I have to agree, that you compress a lot of historical information into a rather short first chapter. The details of the rebellion may well be very important, in which case you could use Kylan's idea and instead of telling us about what happened to Carlos and his brother, write about it. It could be in third person or even from Ramon's point of view. That would be interesting and that way you could convey the emotion and the tragedy of the situation even better.
Also, I think some more description would be nice but so far, this looks like it's going to be an interesting novel and as for genre, I don't think it's science fiction and action/ adventure fiction seems about right, especially if you have a battle in it later. Anyway, other than that I have just a few specific suggestions -
Eager to escape the confusion, I log on to my computer to check my MySpace.

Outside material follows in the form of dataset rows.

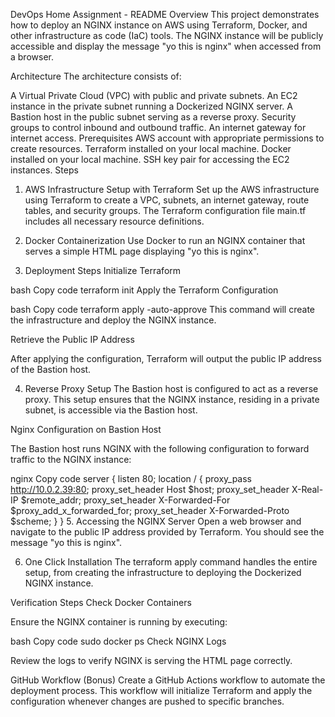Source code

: DevOps Home Assignment - README
Overview
This project demonstrates how to deploy an NGINX instance on AWS using Terraform, Docker, and other infrastructure as code (IaC) tools. The NGINX instance will be publicly accessible and display the message "yo this is nginx" when accessed from a browser.

Architecture
The architecture consists of:

A Virtual Private Cloud (VPC) with public and private subnets.
An EC2 instance in the private subnet running a Dockerized NGINX server.
A Bastion host in the public subnet serving as a reverse proxy.
Security groups to control inbound and outbound traffic.
An internet gateway for internet access.
Prerequisites
AWS account with appropriate permissions to create resources.
Terraform installed on your local machine.
Docker installed on your local machine.
SSH key pair for accessing the EC2 instances.
Steps
1. AWS Infrastructure Setup with Terraform
Set up the AWS infrastructure using Terraform to create a VPC, subnets, an internet gateway, route tables, and security groups. The Terraform configuration file main.tf includes all necessary resource definitions.

2. Docker Containerization
Use Docker to run an NGINX container that serves a simple HTML page displaying "yo this is nginx".

3. Deployment Steps
Initialize Terraform

bash
Copy code
terraform init
Apply the Terraform Configuration

bash
Copy code
terraform apply -auto-approve
This command will create the infrastructure and deploy the NGINX instance.

Retrieve the Public IP Address

After applying the configuration, Terraform will output the public IP address of the Bastion host.

4. Reverse Proxy Setup
The Bastion host is configured to act as a reverse proxy. This setup ensures that the NGINX instance, residing in a private subnet, is accessible via the Bastion host.

Nginx Configuration on Bastion Host

The Bastion host runs NGINX with the following configuration to forward traffic to the NGINX instance:

nginx
Copy code
server {
    listen 80;
    location / {
        proxy_pass http://10.0.2.39:80;
        proxy_set_header Host $host;
        proxy_set_header X-Real-IP $remote_addr;
        proxy_set_header X-Forwarded-For $proxy_add_x_forwarded_for;
        proxy_set_header X-Forwarded-Proto $scheme;
    }
}
5. Accessing the NGINX Server
Open a web browser and navigate to the public IP address provided by Terraform. You should see the message "yo this is nginx".

6. One Click Installation
The terraform apply command handles the entire setup, from creating the infrastructure to deploying the Dockerized NGINX instance.

Verification Steps
Check Docker Containers

Ensure the NGINX container is running by executing:

bash
Copy code
sudo docker ps
Check NGINX Logs

Review the logs to verify NGINX is serving the HTML page correctly.

GitHub Workflow (Bonus)
Create a GitHub Actions workflow to automate the deployment process. This workflow will initialize Terraform and apply the configuration whenever changes are pushed to specific branches.
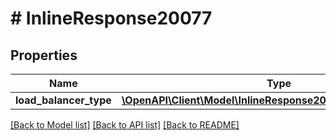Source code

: # # InlineResponse20077

## Properties

Name | Type | Description | Notes
------------ | ------------- | ------------- | -------------
**load_balancer_type** | [**\OpenAPI\Client\Model\InlineResponse20077LoadBalancerType**](InlineResponse20077LoadBalancerType.md) |  | [optional]

[[Back to Model list]](../../README.md#models) [[Back to API list]](../../README.md#endpoints) [[Back to README]](../../README.md)
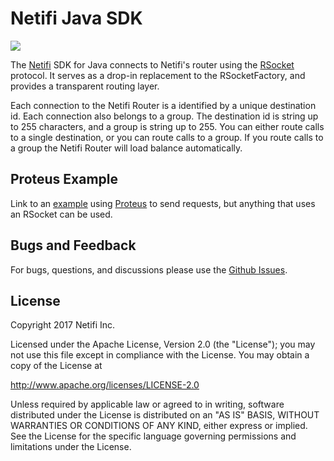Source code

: # Netifi Java SDK

<a href='https://travis-ci.org/netifi/netifi-sdk-java'><img src='https://travis-ci.org/netifi/netifi-sdk-java.svg?branch=master'></a>

The [Netifi](http://www.getnetifi.com/) SDK for Java connects to Netifi's router using the [RSocket](http://rsocket.io/) protocol. It serves as a drop-in replacement to the RSocketFactory, and provides a transparent routing layer.

Each connection to the Netifi Router is a identified by a unique destination id. Each connection also belongs to a group. The destination id is string up to 255 characters, and a group is string up to 255. You can either
route calls to a single destination, or you can route calls to a group. If you route calls to a group the Netifi Router will load balance automatically.

## Proteus Example
Link to an [example](https://github.com/netifi/netifi-sdk-java-examples) using [Proteus](https://github.com/netifi/proteus-java) to send requests, but anything that uses an RSocket can be used.

## Bugs and Feedback

For bugs, questions, and discussions please use the [Github Issues](https://github.com/netifi/netifi-sdk-java/issues).

## License
Copyright 2017 Netifi Inc.

Licensed under the Apache License, Version 2.0 (the "License"); you may not use this file except in compliance with the License. You may obtain a copy of the License at

http://www.apache.org/licenses/LICENSE-2.0

Unless required by applicable law or agreed to in writing, software distributed under the License is distributed on an "AS IS" BASIS, WITHOUT WARRANTIES OR CONDITIONS OF ANY KIND, either express or implied. See the License for the specific language governing permissions and limitations under the License.

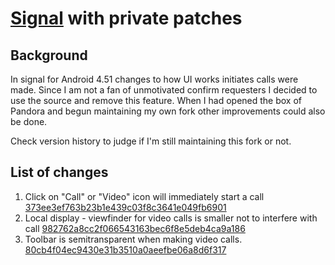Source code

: # [Signal](https://signal.org/) with private patches

## Background
In signal for Android 4.51 changes to how UI works initiates calls were made. Since I am not a fan of unmotivated confirm requesters I
decided to use the source and remove this feature. When I had opened the box of Pandora and begun maintaining my own fork other improvements could also be done.

Check version history to judge if I'm still maintaining this fork or not.

## List of changes
1. Click on "Call" or "Video" icon will immediately start a call [373ee3ef763b23b1e439c03f8c3641e049fb6901](https://github.com/simonsso/Signal-Android/commit/373ee3ef763b23b1e439c03f8c3641e049fb6901 )
2. Local display - viewfinder for video calls is smaller not to interfere with call [982762a8cc2f066543163bec6f8e5deb4ca9a186](https://github.com/simonsso/Signal-Android/commit/982762a8cc2f066543163bec6f8e5deb4ca9a186)
3. Toolbar is semitransparent when making video calls. [80cb4f04ec9430e31b3510a0aeefbe06a8d6f317](https://github.com/simonsso/Signal-Android/commit/80cb4f04ec9430e31b3510a0aeefbe06a8d6f317)
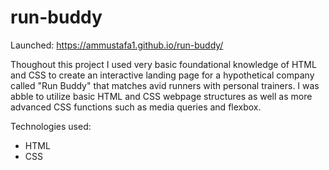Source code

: # run-buddy

Launched: https://ammustafa1.github.io/run-buddy/

Thoughout this project I used very basic foundational knowledge of HTML and CSS to create an interactive landing page for a hypothetical company called "Run Buddy" that matches avid runners with personal trainers. I was abble to utilize basic HTML and CSS webpage structures as well as more advanced CSS functions such as media queries and flexbox.

Technologies used: 
- HTML
- CSS
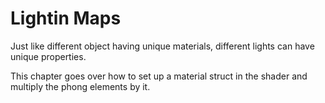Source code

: # Lightin Maps

Just like different object having unique materials, different lights can have unique properties. 

This chapter goes over how to set up a material struct in the shader and multiply the phong elements by it.

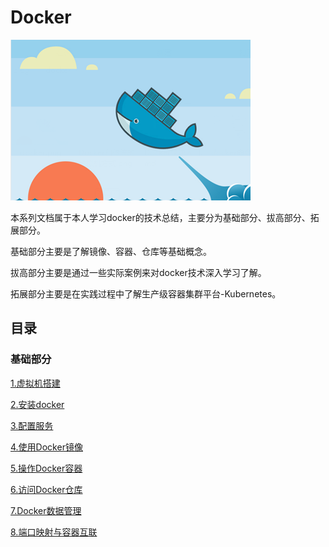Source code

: # Docker
![](https://github.com/fengchuang0620/Docker/blob/master/docker/docker_picture/Docker.png)

本系列文档属于本人学习docker的技术总结，主要分为基础部分、拔高部分、拓展部分。

基础部分主要是了解镜像、容器、仓库等基础概念。

拔高部分主要是通过一些实际案例来对docker技术深入学习了解。

拓展部分主要是在实践过程中了解生产级容器集群平台-Kubernetes。


## 目录

### 基础部分

[1.虚拟机搭建](./docker/1.虚拟机搭建.md)

[2.安装docker](./docker/2.安装docker.md)

[3.配置服务](./docker/3.配置服务.md)

[4.使用Docker镜像](./docker/4.使用Docker镜像.md)

[5.操作Docker容器](./docker/5.操作Docker容器.md)

[6.访问Docker仓库](./docker/6.访问Docker仓库.md)

[7.Docker数据管理](./docker/7.Docker数据管理.md)

[8.端口映射与容器互联](./docker/8.端口映射与容器互联.md)
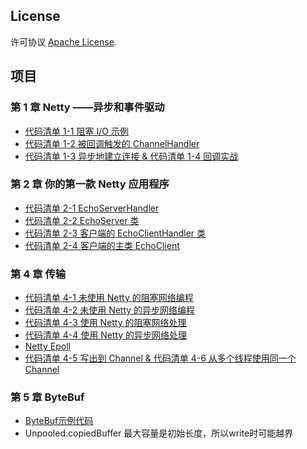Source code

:## License
许可协议 [Apache License][].

[Apache License]: http://www.apache.org/licenses/LICENSE-2.0

## 项目

### 第 1 章 Netty ——异步和事件驱动
* [代码清单 1-1 阻塞 I/O 示例](src/main/java/com/takeseem/demo/netty/chapter1/ServerSocketDemo.java)
* [代码清单 1-2 被回调触发的 ChannelHandler](src/main/java/com/takeseem/demo/netty/chapter1/ChannelHandler.java)
* [代码清单 1-3 异步地建立连接 & 代码清单 1-4 回调实战](src/main/java/com/takeseem/demo/netty/chapter1/ChannelFutureDemo.java)

### 第 2 章 你的第一款 Netty 应用程序
* [代码清单 2-1 EchoServerHandler](src/main/java/com/takeseem/demo/netty/chapter2/EchoServerHandler.java)
* [代码清单 2-2 EchoServer 类](src/main/java/com/takeseem/demo/netty/chapter2/EchoServer.java)
* [代码清单 2-3 客户端的 EchoClientHandler 类](src/main/java/com/takeseem/demo/netty/chapter2/EchoClientHandler.java)
* [代码清单 2-4 客户端的主类 EchoClient](src/main/java/com/takeseem/demo/netty/chapter2/EchoClient.java)

### 第 4 章 传输
* [代码清单 4-1 未使用 Netty 的阻塞网络编程](src/main/java/com/takeseem/demo/netty/chapter4/PlainOioServer.java)
* [代码清单 4-2 未使用 Netty 的异步网络编程](src/main/java/com/takeseem/demo/netty/chapter4/PlainNioServer.java)
* [代码清单 4-3 使用 Netty 的阻塞网络处理](src/main/java/com/takeseem/demo/netty/chapter4/NettyOioServer.java)
* [代码清单 4-4 使用 Netty 的异步网络处理](src/main/java/com/takeseem/demo/netty/chapter4/NettyNioServer.java)
* [Netty Epoll](src/main/java/com/takeseem/demo/netty/chapter4/NettyEpollServer.java)
* [代码清单 4-5 写出到 Channel & 代码清单 4-6 从多个线程使用同一个 Channel](src/main/java/com/takeseem/demo/netty/chapter4/ChannelWriterServer.java)

### 第 5 章 ByteBuf
* [ByteBuf示例代码](src/main/java/com/takeseem/demo/netty/chapter5/ByteBufDemo.java)
 * Unpooled.copiedBuffer 最大容量是初始长度，所以write时可能越界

One reads: “Have you seen him?”
Suppressed tears rise up. Soon I am bawling into my mahogany desk. Why did this have to happen? Why a rebellion? We want them to have freedom, but not like this. There are better ways to solve issues; unfortunately violence was chosen due to its celerity and the impatience of the radicals. [I agree that this needs work. The word bawling really doesn't fit and it's all much too dramatic and on the verge of info dumping. Perhaps something like 'Suppressed tears rise up. Soon, I am weeping, the warm droplets of water spilling across my mahogany desk. How could this have happened? Was freedom really worth the lives of so many? The radicals certainly seemed to think so.']

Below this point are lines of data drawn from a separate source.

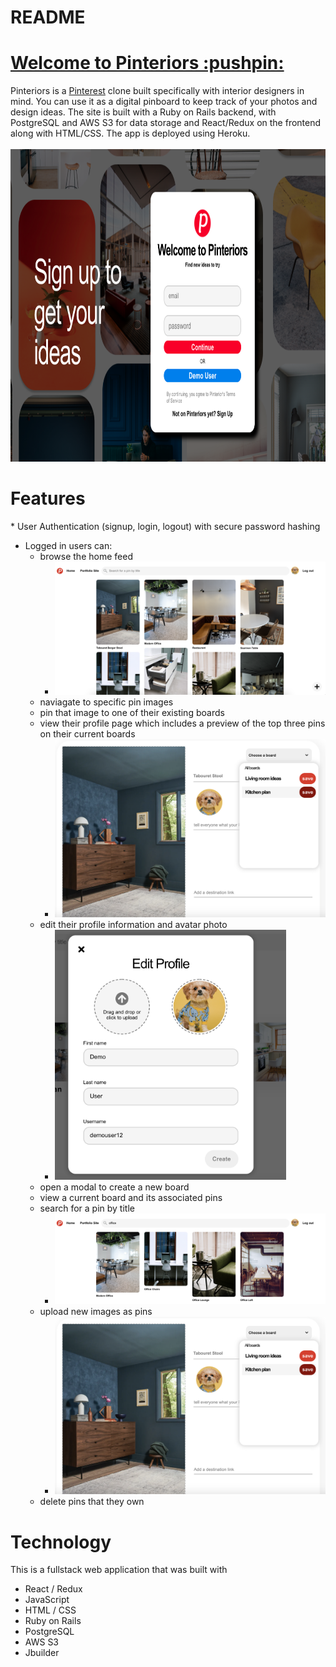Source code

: # README

<h1><a href='https://pinteriors.herokuapp.com/#/' target='_blank'>Welcome to Pinteriors :pushpin:</a></h1>
Pinteriors is a <a href='https://www.pinterest.com' target='_blank'>Pinterest</a> clone built specifically with interior designers in mind. You can use it as a digital pinboard to keep track of your photos and design ideas. The site is built with a Ruby on Rails backend, with PostgreSQL and AWS S3 for data storage and React/Redux on the frontend along with HTML/CSS. The app is deployed using Heroku.  
<br></br>
<img src='./app/assets/images/pinteriors.png' height='500'>
<h1>Features</h1>
* User Authentication (signup, login, logout) with secure password hashing

* Logged in users can:
    * browse the home feed
      * <img src='./app/assets/images/home_feed2.png'/>
    * naviagate to specific pin images
    * pin that image to one of their existing boards 
    * view their profile page which includes a preview of the top three pins on their current boards
      * <img src='./app/assets/images/create_pin3.png'/>
    * edit their profile information and avatar photo
      * <img src='./app/assets/images/profile_edit.png' height='400' />
    * open a modal to create a new board 
    * view a current board and its associated pins
    * search for a pin by title
      * <img src='./app/assets/images/search_bar.png'/>
    * upload new images as pins
      * <img src='./app/assets/images/create_pin3.png'/>
    * delete pins that they own


<h1>Technology</h1>
This is a fullstack web application that was built with 

* React / Redux
* JavaScript
* HTML / CSS
* Ruby on Rails
* PostgreSQL
* AWS S3
* Jbuilder





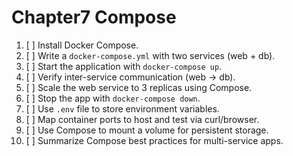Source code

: # Chapter7 Compose

1. [ ] Install Docker Compose.
2. [ ] Write a `docker-compose.yml` with two services (web + db).
3. [ ] Start the application with `docker-compose up`.
4. [ ] Verify inter-service communication (web -> db).
5. [ ] Scale the web service to 3 replicas using Compose.
6. [ ] Stop the app with `docker-compose down`.
7. [ ] Use `.env` file to store environment variables.
8. [ ] Map container ports to host and test via curl/browser.
9. [ ] Use Compose to mount a volume for persistent storage.
10. [ ] Summarize Compose best practices for multi-service apps.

The minute he found out about the NR he must have thrown what little clothes he owned into his tattered school bag, with bike chains and old combination locks attached, and caught the first boat out, 90 [I'd change this to ninety.] miles south, to the chaotic center of the uprising.
They were the first to sail out of the harbor, past the docked cruse ships, under the 7 [Again, it's best to write the numbers out in words.] mile bridge, and well [s]past[/s] beyond all signs of our territory.
Other than that, I think it might be an idea to translate the Spanish at the top? Or at least give the reader a vague idea of what it means. I mean, I can see that it's not necessary (my knowledge of Spanish can just about stretch that far ) but readers get curious and some might even go in search of a Spanish dictionary, thinking they're missing out on some real important part of the story.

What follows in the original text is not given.